Fix exercise crawling

2026-01-31 06:32:24 +01:00 · 2025-04-25 13:45:57 +02:00
parent b305e1ce23
commit 4c230ef6dd
3 changed files with 95 additions and 65 deletions
--- a/CHANGELOG.md
+++ b/CHANGELOG.md
@@ -27,6 +27,7 @@ ambiguous situations.
 ## Fixed
 - Ilias-native login
 - Exercise crawling
 ## 3.8.1 - 2025-04-17
--- a/PFERD/crawl/ilias/ilias_web_crawler.py
+++ b/PFERD/crawl/ilias/ilias_web_crawler.py
@@ -107,6 +107,7 @@ class IliasWebCrawlerSection(HttpCrawlerSection):
 _DIRECTORY_PAGES: Set[IliasElementType] = {
    IliasElementType.EXERCISE,
    IliasElementType.EXERCISE_FILES,
    IliasElementType.EXERCISE_OVERVIEW,
    IliasElementType.FOLDER,
    IliasElementType.INFO_TAB,
    IliasElementType.MEDIACAST_VIDEO_FOLDER,
--- a/PFERD/crawl/ilias/kit_ilias_html.py
+++ b/PFERD/crawl/ilias/kit_ilias_html.py
@@ -97,7 +97,8 @@ class IliasElementType(Enum):
    BOOKING = "booking"
    COURSE = "course"
    DCL_RECORD_LIST = "dcl_record_list"
-    EXERCISE = "exercise"
+    EXERCISE_OVERVIEW = "exercise_overview"
    EXERCISE = "exercise"  # own submitted files
    EXERCISE_FILES = "exercise_files"  # own submitted files
    FILE = "file"
    FOLDER = "folder"
@@ -141,13 +142,15 @@ class IliasElementType(Enum):
                    TypeMatcher.query("cmdclass=ildclrecordlistgui")
                )
            case IliasElementType.EXERCISE:
                return TypeMatcher.never()
            case IliasElementType.EXERCISE_FILES:
                return TypeMatcher.never()
            case IliasElementType.EXERCISE_OVERVIEW:
                return TypeMatcher.any(
                    TypeMatcher.path("/exc/"),
                    TypeMatcher.path("_exc_"),
                    TypeMatcher.img_src("_exc.svg"),
                )
            case IliasElementType.EXERCISE_FILES:
                return TypeMatcher.never()
            case IliasElementType.FILE:
                return TypeMatcher.any(
                    TypeMatcher.query("cmd=sendfile"),
@@ -530,6 +533,8 @@ class IliasPage:
        if self._contains_collapsed_future_meetings():
            log.explain("Requesting *all* future meetings")
            return self._uncollapse_future_meetings_url()
        if self._is_exercise_not_all_shown():
            return self._show_all_exercises()
        if not self._is_content_tab_selected():
            if self._page_type != IliasElementType.INFO_TAB:
                log.explain("Selecting content tab")
@@ -561,7 +566,7 @@ class IliasPage:
    def _is_exercise_file(self) -> bool:
        # we know it from before
-        if self._page_type == IliasElementType.EXERCISE:
+        if self._page_type == IliasElementType.EXERCISE_OVERVIEW:
            return True
        # We have no suitable parent - let's guesss
@@ -598,6 +603,17 @@ class IliasPage:
        link = self._abs_url_from_link(element)
        return IliasPageElement.create_new(IliasElementType.FOLDER, link, "show all meetings")
    def _is_exercise_not_all_shown(self) -> bool:
        return (self._page_type == IliasElementType.EXERCISE_OVERVIEW
                and "mode=all" not in self._page_url.lower())
    def _show_all_exercises(self) -> Optional[IliasPageElement]:
        return IliasPageElement.create_new(
            IliasElementType.EXERCISE_OVERVIEW,
            self._page_url + "&mode=all",
            "show all exercises"
        )
    def _is_content_tab_selected(self) -> bool:
        return self._select_content_page_url() is None
@@ -863,15 +879,62 @@ class IliasPage:
    def _find_exercise_entries(self) -> list[IliasPageElement]:
        if self._soup.find(id="tab_submission"):
-            log.explain("Found submission tab.
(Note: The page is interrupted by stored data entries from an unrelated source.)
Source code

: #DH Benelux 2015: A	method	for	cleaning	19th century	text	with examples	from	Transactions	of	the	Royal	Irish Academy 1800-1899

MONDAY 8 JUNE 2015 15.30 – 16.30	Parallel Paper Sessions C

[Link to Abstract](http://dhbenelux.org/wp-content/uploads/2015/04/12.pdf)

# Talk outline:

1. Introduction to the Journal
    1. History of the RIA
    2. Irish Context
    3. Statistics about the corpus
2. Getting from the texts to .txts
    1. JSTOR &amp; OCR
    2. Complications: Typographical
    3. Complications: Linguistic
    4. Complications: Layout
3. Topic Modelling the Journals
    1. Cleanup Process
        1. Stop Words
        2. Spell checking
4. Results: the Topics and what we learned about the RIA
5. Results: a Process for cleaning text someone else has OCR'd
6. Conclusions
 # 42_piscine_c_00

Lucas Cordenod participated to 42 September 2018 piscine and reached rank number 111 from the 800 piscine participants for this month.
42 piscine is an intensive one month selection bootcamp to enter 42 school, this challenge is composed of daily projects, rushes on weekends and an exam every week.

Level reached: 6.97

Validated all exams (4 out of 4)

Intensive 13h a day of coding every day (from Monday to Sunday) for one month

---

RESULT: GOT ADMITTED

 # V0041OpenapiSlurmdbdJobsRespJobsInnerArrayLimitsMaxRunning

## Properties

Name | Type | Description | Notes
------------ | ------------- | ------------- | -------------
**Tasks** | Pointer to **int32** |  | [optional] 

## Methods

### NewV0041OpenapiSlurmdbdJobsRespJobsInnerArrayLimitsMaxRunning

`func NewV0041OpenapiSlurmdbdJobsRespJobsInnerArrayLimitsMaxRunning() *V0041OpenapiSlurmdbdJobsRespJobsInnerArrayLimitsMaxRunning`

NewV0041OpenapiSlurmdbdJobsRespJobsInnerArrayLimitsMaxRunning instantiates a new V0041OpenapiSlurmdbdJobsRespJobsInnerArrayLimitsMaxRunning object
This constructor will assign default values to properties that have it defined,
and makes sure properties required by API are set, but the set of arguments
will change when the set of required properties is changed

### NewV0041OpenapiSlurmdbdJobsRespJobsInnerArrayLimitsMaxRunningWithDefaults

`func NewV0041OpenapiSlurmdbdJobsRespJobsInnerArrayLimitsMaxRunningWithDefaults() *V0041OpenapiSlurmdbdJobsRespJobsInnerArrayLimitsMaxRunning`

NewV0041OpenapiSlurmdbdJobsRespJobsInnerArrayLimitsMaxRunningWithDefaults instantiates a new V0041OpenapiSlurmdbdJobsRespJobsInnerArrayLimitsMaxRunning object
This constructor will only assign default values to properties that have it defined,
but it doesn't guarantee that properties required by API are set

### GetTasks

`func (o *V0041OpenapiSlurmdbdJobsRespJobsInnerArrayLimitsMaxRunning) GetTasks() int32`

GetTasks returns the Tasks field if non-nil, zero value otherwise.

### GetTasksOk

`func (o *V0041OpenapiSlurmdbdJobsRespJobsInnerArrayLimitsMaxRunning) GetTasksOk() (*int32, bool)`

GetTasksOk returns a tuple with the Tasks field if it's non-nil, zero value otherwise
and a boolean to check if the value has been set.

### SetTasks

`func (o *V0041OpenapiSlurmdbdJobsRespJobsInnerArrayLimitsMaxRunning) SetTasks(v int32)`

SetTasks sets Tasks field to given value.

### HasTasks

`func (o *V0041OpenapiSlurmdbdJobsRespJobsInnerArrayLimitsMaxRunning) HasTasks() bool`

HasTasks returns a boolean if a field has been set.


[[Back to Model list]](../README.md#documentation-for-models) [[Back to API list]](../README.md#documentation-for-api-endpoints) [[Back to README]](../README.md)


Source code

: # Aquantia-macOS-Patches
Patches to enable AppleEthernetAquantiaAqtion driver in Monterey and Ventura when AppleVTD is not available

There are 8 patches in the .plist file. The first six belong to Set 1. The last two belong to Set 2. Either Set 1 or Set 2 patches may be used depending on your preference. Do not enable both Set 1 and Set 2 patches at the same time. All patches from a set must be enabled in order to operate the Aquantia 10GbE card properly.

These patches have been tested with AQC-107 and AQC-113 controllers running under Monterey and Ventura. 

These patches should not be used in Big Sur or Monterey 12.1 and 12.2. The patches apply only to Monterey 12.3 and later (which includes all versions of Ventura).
This is an exercise detail page")
+            log.explain("Found submission tab. This is an exercise detail or files page")
-            return self._find_exercise_entries_detail_page()
+            if self._soup.select_one("#tab_submission.active") is None:
                log.explain("  This is a details page")
                return self._find_exercise_entries_detail_page()
            else:
                log.explain("  This is a files page")
                return self._find_exercise_entries_files_page()
        log.explain("Found no submission tab. This is an exercise root page")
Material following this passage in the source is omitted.